▶ _Task to complete_: Using the data below, output the first line and every line after it up to and including the line containing "Pour repasser la", exactly as written and with nothing added.

____ Supplied data

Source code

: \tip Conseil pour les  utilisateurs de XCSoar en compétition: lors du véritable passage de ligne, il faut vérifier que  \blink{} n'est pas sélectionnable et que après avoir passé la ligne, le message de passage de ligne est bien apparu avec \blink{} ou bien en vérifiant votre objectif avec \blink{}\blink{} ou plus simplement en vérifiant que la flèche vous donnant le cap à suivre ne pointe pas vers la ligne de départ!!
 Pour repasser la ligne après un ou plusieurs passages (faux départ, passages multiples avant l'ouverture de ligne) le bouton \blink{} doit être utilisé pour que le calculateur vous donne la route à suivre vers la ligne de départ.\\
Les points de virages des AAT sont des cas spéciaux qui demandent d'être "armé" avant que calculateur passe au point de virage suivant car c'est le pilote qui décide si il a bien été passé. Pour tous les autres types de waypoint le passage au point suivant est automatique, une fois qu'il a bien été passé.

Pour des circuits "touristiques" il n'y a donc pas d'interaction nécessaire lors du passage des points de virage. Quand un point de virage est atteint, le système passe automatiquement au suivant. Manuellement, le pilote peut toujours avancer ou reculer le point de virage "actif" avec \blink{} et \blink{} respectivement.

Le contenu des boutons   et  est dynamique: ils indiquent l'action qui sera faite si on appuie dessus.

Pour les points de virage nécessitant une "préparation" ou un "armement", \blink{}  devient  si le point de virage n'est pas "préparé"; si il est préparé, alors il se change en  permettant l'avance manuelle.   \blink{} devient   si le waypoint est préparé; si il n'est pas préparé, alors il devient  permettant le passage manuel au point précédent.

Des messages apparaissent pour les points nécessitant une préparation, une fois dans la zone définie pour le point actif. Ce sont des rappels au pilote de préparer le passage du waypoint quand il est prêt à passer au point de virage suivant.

________

▶ _Result_:
Source code

: \tip Conseil pour les  utilisateurs de XCSoar en compétition: lors du véritable passage de ligne, il faut vérifier que  \blink{} n'est pas sélectionnable et que après avoir passé la ligne, le message de passage de ligne est bien apparu avec \blink{} ou bien en vérifiant votre objectif avec \blink{}\blink{} ou plus simplement en vérifiant que la flèche vous donnant le cap à suivre ne pointe pas vers la ligne de départ!!
 Pour repasser la ligne après un ou plusieurs passages (faux départ, passages multiples avant l'ouverture de ligne) le bouton \blink{} doit être utilisé pour que le calculateur vous donne la route à suivre vers la ligne de départ.\\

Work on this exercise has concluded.